Step 2: Check StorageClass Exists

Why: A typo in the StorageClass name or a deleted StorageClass is a very common cause. Dynamic provisioning silently fails if the StorageClass does not exist.

# List all available StorageClasses
kubectl get storageclass

# Check the StorageClass name in the PVC spec
kubectl get pvc <PVC_NAME> -n <NAMESPACE> -o jsonpath='{.spec.storageClassName}'
Expected output:
NAME                 PROVISIONER             RECLAIMPOLICY   VOLUMEBINDINGMODE
standard (default)   kubernetes.io/gce-pd    Delete          Immediate
fast-ssd             kubernetes.io/gce-pd    Retain          WaitForFirstConsumer
If the StorageClass from the PVC does not appear in the list:
# Option A: Patch the PVC to use the correct StorageClass
# NOTE: StorageClassName is immutable on an existing PVC — delete and recreate
kubectl delete pvc <PVC_NAME> -n <NAMESPACE>
# Recreate with the correct storageClassName field in the manifest
kubectl apply -f <FIXED_PVC_MANIFEST>
WARNING: Deleting a PVC that is bound to a PV may delete the PV depending on the reclaim policy. Confirm the PVC is still Pending (not Bound) before deleting. If this fails: The required StorageClass may need to be created by the platform team — do not create StorageClass objects without platform team approval.

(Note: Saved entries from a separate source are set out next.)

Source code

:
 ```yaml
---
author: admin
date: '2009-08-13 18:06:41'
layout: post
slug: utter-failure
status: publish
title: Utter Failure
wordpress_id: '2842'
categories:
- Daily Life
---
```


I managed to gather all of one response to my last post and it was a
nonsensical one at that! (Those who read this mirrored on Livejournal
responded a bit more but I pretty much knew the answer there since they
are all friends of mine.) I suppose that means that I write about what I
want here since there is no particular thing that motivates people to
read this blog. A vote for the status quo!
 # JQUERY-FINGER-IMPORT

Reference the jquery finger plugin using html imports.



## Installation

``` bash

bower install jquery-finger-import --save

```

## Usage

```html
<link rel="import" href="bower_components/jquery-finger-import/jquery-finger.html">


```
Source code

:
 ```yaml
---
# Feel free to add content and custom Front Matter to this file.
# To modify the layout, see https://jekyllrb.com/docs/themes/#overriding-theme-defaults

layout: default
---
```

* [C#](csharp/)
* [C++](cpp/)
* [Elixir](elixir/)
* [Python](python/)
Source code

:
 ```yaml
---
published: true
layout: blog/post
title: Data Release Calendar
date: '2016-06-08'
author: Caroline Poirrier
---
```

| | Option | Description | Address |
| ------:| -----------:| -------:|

Step 3: Check If a Matching PV Is Available

Why: In clusters that use static provisioning (pre-created PVs), the PVC can only bind to a PV that matches its access mode, storage size, and StorageClass. If no matching PV exists, the PVC stays Pending.

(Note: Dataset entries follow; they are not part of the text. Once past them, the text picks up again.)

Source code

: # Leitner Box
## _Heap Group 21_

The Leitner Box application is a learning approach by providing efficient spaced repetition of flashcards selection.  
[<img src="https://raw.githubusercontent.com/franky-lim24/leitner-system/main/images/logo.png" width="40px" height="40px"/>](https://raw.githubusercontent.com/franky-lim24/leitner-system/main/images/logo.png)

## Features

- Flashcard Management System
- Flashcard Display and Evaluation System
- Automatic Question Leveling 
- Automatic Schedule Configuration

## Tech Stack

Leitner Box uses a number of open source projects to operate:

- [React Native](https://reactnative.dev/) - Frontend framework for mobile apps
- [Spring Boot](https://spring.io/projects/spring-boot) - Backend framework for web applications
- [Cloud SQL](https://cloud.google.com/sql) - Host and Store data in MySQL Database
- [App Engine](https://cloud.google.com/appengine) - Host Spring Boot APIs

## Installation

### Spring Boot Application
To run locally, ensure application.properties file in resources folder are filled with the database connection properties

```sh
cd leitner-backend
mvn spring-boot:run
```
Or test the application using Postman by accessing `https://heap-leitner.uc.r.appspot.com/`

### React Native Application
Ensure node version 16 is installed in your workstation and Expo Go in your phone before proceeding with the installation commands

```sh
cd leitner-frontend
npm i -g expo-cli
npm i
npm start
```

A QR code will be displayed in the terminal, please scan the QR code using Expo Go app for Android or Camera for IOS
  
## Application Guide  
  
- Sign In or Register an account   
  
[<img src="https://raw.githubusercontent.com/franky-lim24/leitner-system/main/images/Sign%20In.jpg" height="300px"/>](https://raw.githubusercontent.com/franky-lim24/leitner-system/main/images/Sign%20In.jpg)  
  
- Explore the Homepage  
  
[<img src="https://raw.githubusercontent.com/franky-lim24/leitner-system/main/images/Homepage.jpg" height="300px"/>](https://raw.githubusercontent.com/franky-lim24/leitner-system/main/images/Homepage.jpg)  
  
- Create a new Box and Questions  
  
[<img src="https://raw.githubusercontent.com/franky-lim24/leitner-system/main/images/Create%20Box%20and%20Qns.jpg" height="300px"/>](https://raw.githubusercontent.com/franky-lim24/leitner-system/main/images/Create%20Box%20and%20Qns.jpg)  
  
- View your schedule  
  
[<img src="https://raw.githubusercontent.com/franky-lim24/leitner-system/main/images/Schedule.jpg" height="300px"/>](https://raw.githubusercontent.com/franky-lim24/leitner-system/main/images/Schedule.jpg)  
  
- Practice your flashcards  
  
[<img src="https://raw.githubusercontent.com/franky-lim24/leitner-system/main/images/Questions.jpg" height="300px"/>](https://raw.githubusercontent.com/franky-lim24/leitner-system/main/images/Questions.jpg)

# List available (unbound) PVs
kubectl get pv | grep Available

# Get detailed PV spec to check access modes and capacity
kubectl get pvc <PVC_NAME> -n <NAMESPACE> -o yaml | grep -E "accessModes|storage|storageClassName"
kubectl get pv -o yaml | grep -E "accessModes|storage|storageClassName|status.phase"
Expected output (PVC requirements):
accessModes:
- ReadWriteOnce
storage: 10Gi
storageClassName: fast-ssd
If no Available PV matches: The PV must be created manually. See Step 6 for manual PV provisioning. If matching PV exists but is not binding: Check if the PV has a claimRef pointing to a different PVC — it is reserved and cannot be reused without clearing the claimRef.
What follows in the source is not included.